(GIVEN RECORDS begins)
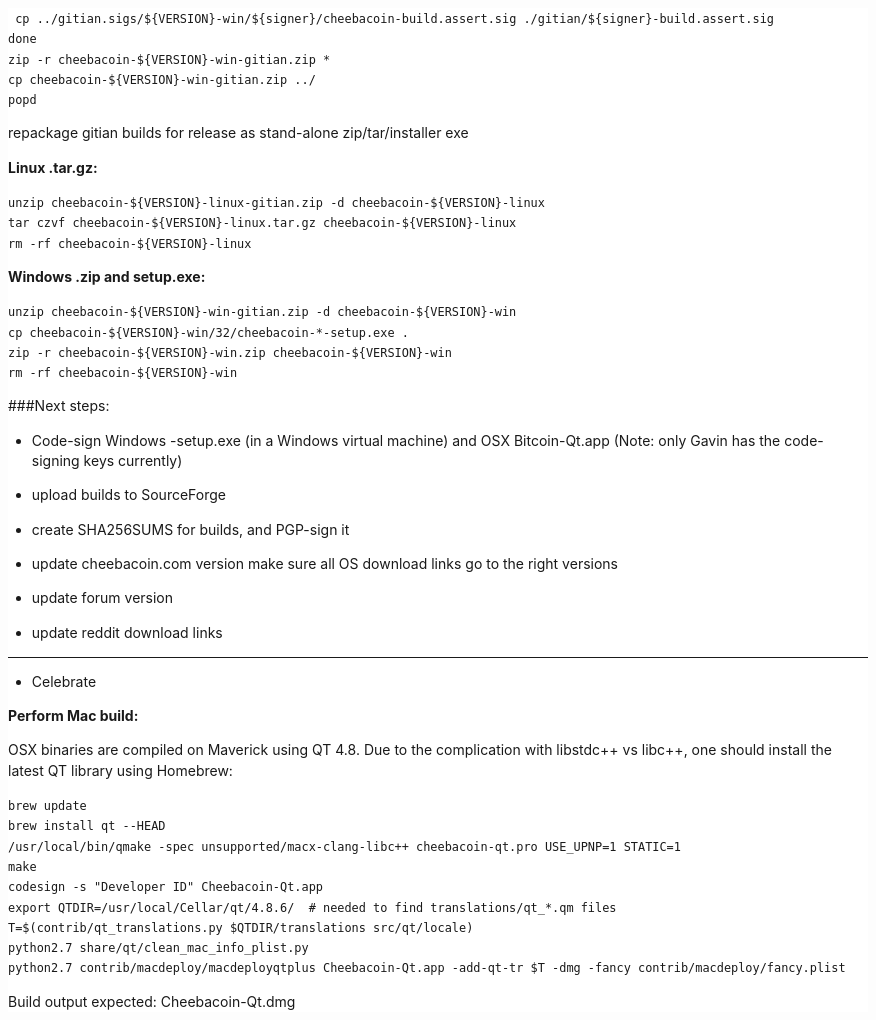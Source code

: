	 cp ../gitian.sigs/${VERSION}-win/${signer}/cheebacoin-build.assert.sig ./gitian/${signer}-build.assert.sig
	done
	zip -r cheebacoin-${VERSION}-win-gitian.zip *
	cp cheebacoin-${VERSION}-win-gitian.zip ../
	popd

repackage gitian builds for release as stand-alone zip/tar/installer exe

**Linux .tar.gz:**

	unzip cheebacoin-${VERSION}-linux-gitian.zip -d cheebacoin-${VERSION}-linux
	tar czvf cheebacoin-${VERSION}-linux.tar.gz cheebacoin-${VERSION}-linux
	rm -rf cheebacoin-${VERSION}-linux

**Windows .zip and setup.exe:**

	unzip cheebacoin-${VERSION}-win-gitian.zip -d cheebacoin-${VERSION}-win
	cp cheebacoin-${VERSION}-win/32/cheebacoin-*-setup.exe .
	zip -r cheebacoin-${VERSION}-win.zip cheebacoin-${VERSION}-win
	rm -rf cheebacoin-${VERSION}-win

###Next steps:

* Code-sign Windows -setup.exe (in a Windows virtual machine) and
  OSX Bitcoin-Qt.app (Note: only Gavin has the code-signing keys currently)

* upload builds to SourceForge

* create SHA256SUMS for builds, and PGP-sign it

* update cheebacoin.com version
  make sure all OS download links go to the right versions

* update forum version

* update reddit download links

-------------------------------------------------------------------------

- Celebrate

**Perform Mac build:**

 OSX binaries are compiled on Maverick using QT 4.8. Due to the complication with libstdc++ vs libc++, one should install the latest QT library using Homebrew:

	brew update
	brew install qt --HEAD
	/usr/local/bin/qmake -spec unsupported/macx-clang-libc++ cheebacoin-qt.pro USE_UPNP=1 STATIC=1
	make
	codesign -s "Developer ID" Cheebacoin-Qt.app
	export QTDIR=/usr/local/Cellar/qt/4.8.6/  # needed to find translations/qt_*.qm files
	T=$(contrib/qt_translations.py $QTDIR/translations src/qt/locale)
	python2.7 share/qt/clean_mac_info_plist.py
	python2.7 contrib/macdeploy/macdeployqtplus Cheebacoin-Qt.app -add-qt-tr $T -dmg -fancy contrib/macdeploy/fancy.plist

 Build output expected: Cheebacoin-Qt.dmg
(GIVEN RECORDS ends)
Of all the entries above, output exactly the lines between the one holding "brew update" and the one holding "find translations/qt_*.qm files", inclusive.

	brew update
	brew install qt --HEAD
	/usr/local/bin/qmake -spec unsupported/macx-clang-libc++ cheebacoin-qt.pro USE_UPNP=1 STATIC=1
	make
	codesign -s "Developer ID" Cheebacoin-Qt.app
	export QTDIR=/usr/local/Cellar/qt/4.8.6/  # needed to find translations/qt_*.qm files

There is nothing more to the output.